Komite II DPD RI Bahas Persoalan Alih Fungsi Lahan Pertanian

DPD RI – Komite II DPD RI bahas persoalan alih fungsi lahan pertanian yang diduga sebagai ancaman terhadap pencapaian ketahanan dan kedaulatan pangan. Komite II menilai perlu dilakukan penyempurnaan terhadap UU Undang-Undang Nomor 41 Tahun 2009 tentang Perlindungan Lahan Pertanian Pangan Berkelanjutan (PLP2B) untuk kejelasan alih fungsi lahan pertanian.

“RDPU ini dilaksanakan untuk mendapatkan masukan yang komprehensif dan memperkaya substansi penyempurnaan UU No 41/2009 yang akan disusun,” jelas Aji Mirni Mawarni, Wakil Ketua Komite II, di Ruang Rapat Kutai, Komplek Parlemen, Senayan Jakarta, Selasa (14/11/2023).

Ia mengungkapkan banyaknya keluhan masyarakat terhadap pengalihan fungsi lahan pertanian yang kerap terjadi hingga mengakibatkan menurunnya tingkat kesejahteraan masyarakat terutama petani. Oleh sebab itu diperlukan dukungan dari Pemerintah Pusat maupun Pemerintah Daerah.
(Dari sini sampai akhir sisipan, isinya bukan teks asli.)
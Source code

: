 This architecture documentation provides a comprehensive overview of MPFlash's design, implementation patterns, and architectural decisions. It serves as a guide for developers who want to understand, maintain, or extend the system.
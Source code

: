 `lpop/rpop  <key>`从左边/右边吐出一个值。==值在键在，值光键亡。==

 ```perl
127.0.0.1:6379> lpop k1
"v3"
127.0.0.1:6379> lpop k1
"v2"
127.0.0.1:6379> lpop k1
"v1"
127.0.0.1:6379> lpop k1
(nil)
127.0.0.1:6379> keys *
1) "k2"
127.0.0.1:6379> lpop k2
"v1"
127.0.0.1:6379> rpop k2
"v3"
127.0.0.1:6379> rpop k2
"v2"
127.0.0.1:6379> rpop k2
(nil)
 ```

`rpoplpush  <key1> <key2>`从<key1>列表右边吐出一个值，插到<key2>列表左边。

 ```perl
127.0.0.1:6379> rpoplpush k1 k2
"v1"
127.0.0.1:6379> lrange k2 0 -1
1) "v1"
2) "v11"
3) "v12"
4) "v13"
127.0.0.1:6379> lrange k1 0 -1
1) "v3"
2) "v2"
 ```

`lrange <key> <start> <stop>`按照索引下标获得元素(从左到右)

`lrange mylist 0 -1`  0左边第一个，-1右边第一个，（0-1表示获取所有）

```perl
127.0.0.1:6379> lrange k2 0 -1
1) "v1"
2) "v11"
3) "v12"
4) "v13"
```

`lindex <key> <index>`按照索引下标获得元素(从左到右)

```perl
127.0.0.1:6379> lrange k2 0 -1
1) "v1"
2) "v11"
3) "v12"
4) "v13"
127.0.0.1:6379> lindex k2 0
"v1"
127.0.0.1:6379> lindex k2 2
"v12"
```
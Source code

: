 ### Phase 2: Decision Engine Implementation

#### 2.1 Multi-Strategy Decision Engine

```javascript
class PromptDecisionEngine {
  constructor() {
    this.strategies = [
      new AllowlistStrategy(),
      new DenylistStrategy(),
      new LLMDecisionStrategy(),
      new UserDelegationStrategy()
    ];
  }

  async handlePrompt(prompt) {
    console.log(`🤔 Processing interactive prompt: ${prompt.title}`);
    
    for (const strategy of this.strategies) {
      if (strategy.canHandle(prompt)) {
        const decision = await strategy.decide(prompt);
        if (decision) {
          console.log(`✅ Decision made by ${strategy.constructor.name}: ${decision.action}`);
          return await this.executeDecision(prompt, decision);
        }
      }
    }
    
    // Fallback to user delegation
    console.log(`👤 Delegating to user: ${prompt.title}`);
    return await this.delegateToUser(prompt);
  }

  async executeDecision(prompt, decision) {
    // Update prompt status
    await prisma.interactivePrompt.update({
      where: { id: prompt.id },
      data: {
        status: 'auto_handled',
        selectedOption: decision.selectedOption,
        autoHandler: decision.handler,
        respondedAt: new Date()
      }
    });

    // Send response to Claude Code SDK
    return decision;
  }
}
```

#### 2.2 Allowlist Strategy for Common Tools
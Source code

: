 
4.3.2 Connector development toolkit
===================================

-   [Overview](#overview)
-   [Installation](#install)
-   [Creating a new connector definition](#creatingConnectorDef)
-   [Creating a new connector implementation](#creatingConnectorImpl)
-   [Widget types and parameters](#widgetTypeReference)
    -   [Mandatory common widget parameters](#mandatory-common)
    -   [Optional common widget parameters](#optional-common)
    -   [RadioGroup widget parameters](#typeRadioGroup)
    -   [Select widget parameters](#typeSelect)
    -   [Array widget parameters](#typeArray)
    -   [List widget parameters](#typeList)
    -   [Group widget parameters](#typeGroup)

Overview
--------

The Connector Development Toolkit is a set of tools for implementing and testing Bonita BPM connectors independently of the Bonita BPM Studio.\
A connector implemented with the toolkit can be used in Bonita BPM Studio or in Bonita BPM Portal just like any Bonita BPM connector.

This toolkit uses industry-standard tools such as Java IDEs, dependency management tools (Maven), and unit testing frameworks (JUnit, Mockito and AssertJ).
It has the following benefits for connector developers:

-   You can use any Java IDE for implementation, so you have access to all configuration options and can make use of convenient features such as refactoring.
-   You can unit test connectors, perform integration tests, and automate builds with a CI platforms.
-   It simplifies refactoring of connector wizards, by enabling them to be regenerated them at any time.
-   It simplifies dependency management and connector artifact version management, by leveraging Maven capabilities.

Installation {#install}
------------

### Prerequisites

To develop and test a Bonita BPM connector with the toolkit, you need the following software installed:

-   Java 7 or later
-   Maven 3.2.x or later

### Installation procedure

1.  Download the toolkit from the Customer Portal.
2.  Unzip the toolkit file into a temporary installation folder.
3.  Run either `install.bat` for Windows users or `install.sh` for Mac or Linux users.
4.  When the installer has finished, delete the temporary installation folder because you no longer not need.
“Kita ingin memajukan pertanian, namun masih minim dukungan terhadap para petani, baik dari sisi pemerintah pusat maupun pemerintah daerah, hal menjadi tanggungjawab penuh kita bersama,” jelasnya.

Anggota Komite II DPD RI Dapil Jawa Tengah, Denty Eka Widi Pratiwi juga mengungkapkan banyaknya persoalan yang berkembang di daerah. Petani mengeluhkan mahalnya harga pupuk hingga sulit untuk memenuhi kebutuhan primer mereka.

“DPD RI perlu menyuarakan revisi UU ini berdasarkan kondisi riil di masyarakat. Pemerintah perlu mengakomodir kebutuhan masyarakat di daerah. Agar lebih memprioritaskan untuk mempertahankan lahan pertanian. Saya khawatir adanya pergeseran pola fikir masyarakat dalam mempertahankan lahan pertanian mereka,” terang Denty.

Pada kesempatan itu, Guru Besar IPB Supiandi Sabiham mengungkapkan bahwa ia turut berkontribusi aktif dalam menyusun NA UU ini pada tahun 2006-2008. Menurutnya UU ini sudah cukup mengakomodir kebutuhan masyarakat, namun mengingat konversi lahan yang sangat masif, ia sependapat bahwa UU ini membutuhkan revisi untuk dilakukan penyempurnaan.

“Dampak sosial, ekonomi dan budaya perlu menjadi perhatian bersama terhadap implementasi UU ini, terutama bagi pemberdayaan petani. Faktor pendorong lain adanya ketersediaan pupuk subsidi yang masih sulit dijangkau oleh petani, sementara petani dituntut untuk meningkatkan produksi hasil pertanian, saya setuju agar dilakukan penyempurnaan UU ini” ungkap Supiandi.

 

 

Ia menilai kesulitan petani memperoleh modal usaha hingga mengakibatkan petani memilih untuk melakukan pinjam modal secara ilegal yang berdampak tidak sesuainya hasil produksi dengan biaya yang harus dikeluarkan perlu mendapat perhatian pemerintah.

“Perlu adanya peran pemerintah untuk menstabilkan harga gabah, karena petani mengeluarkan biaya yang cukup besar dalam proses produksi pangan yang mengakibatkan rendahnya produktifitas para petani,” jelasnya.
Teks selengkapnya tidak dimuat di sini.